Jonathan dug the second flash drive out of his pocket. “No,” he said. “I tossed yours.”

She snatched it out of his hand. “I’ll forgive you,” she said. “This time.”

Emma attacked the hill as if it were a racetrack, punching it on the straights, braking into the turns, downshifting crisply. Emma who couldn’t manage a stick to save her life.

Until now, he’d kept her identities separate. There was Emma Ransom, his wife, and there was Eva Kruger, the operative. He’d convinced himself that Emma was the true side of her-the authentic side-and that Eva was the cover. Watching her drive, he knew he’d been wrong. For the first time, he was seeing the real Emma, the woman she’d never allowed him to see. It came to him then that he didn’t know this woman.
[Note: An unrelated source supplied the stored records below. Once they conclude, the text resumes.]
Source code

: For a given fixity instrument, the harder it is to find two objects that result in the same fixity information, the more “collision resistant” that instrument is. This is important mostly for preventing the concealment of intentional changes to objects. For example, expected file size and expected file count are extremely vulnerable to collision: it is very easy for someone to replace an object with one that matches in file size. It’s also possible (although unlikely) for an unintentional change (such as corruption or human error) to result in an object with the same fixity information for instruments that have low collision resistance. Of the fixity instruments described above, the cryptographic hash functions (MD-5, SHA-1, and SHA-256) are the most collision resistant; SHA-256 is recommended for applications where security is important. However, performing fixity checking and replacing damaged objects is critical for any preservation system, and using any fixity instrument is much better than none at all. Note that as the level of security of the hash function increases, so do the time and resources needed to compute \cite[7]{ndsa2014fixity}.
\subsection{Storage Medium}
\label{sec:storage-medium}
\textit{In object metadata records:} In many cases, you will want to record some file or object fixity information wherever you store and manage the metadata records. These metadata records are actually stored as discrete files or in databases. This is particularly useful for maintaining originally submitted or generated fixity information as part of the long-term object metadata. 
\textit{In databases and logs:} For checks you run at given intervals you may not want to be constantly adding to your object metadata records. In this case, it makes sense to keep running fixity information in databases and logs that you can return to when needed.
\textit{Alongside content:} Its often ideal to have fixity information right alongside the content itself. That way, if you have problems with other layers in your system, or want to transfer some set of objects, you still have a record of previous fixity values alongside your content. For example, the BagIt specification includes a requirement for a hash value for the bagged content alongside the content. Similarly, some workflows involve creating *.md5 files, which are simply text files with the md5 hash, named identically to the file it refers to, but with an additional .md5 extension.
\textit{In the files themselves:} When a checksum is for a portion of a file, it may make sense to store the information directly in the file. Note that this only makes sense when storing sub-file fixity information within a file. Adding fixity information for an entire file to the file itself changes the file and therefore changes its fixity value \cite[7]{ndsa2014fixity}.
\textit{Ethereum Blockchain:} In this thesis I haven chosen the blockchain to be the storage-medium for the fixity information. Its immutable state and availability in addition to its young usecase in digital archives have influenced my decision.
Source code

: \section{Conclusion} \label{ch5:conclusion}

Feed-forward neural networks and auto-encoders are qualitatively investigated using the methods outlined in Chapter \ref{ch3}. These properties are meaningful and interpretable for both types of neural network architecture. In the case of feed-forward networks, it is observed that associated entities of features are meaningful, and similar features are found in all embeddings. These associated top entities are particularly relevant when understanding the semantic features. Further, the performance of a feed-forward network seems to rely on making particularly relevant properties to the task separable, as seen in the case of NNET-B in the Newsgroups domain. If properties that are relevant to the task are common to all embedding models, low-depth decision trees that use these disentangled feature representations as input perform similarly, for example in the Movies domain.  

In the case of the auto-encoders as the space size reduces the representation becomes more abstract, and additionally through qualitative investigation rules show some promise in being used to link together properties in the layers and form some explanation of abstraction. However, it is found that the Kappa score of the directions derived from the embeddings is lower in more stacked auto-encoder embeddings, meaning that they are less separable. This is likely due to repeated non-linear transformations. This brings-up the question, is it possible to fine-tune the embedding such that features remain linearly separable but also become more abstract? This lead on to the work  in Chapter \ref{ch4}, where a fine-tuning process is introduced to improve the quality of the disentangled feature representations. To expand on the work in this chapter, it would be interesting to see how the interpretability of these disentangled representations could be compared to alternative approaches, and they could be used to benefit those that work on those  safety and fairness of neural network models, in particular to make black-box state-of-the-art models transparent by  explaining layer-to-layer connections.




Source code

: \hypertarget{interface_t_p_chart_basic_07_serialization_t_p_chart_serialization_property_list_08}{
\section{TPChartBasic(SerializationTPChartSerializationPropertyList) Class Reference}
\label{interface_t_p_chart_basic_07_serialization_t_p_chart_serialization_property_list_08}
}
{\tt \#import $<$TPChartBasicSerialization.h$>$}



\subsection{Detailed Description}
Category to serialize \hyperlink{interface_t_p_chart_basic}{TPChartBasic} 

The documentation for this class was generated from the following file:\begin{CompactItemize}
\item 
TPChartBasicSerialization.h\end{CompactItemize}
“I didn’t expect you to be so good at this,” she said, when they reached the valley floor and turned west toward Davos and Zurich.

“What did you expect?”

“I was afraid you might chuck it all and disappear into the mountains for a few years. Pull the lone explorer bit.”

“I might have, if I hadn’t gotten the baggage claims. Everything went haywire when I picked up the bags. After I killed the policemen, I had to keep going. It was the only way to clear myself. Simone tried to convince me to leave the country, but when I saw what was inside the bag, I couldn’t run away. I had to know.”

“Of all the days for the train not to deliver the mail,” she said with a dismissive shake of the head. “I guess I was wrong about you going into the mountains.”

“I’ll forgive you,” he said. “This time.”

She laughed at this, but it was a concession and it rang hollow.

“And so,” he said. “Your turn. I’ll make it easy for you. Start with the mountain. What exactly did I see?”

A shadow fell across her features. Her change in mood was like a sharp drop in temperature. “Your patrolman’s jacket, of course. A wig. Ski pants. Stage blood.”

“How did you get down into the crevasse by yourself? It was way too dangerous to go solo.”

“I didn’t.”

“What do you mean you didn’t?” he snapped.

“I walked into it from below. You showed me the route once the summer after we were married.”

Jonathan closed his eyes as it came back to him. They’d come to Davos for a weekend to do some hiking and had spent an afternoon exploring the warren of caves and couloirs that honeycombed the glacier. “But those caves are only accessible during the summer. You can’t get in during winter, let alone during a blizzard.”

Emma tilted her head, which was her way of saying he was mistaken. “I didn’t go to that meeting in Amsterdam last Friday. I came here instead to see if my plan was actionable.”

“‘Actionable’? Is that spyspeak or what?”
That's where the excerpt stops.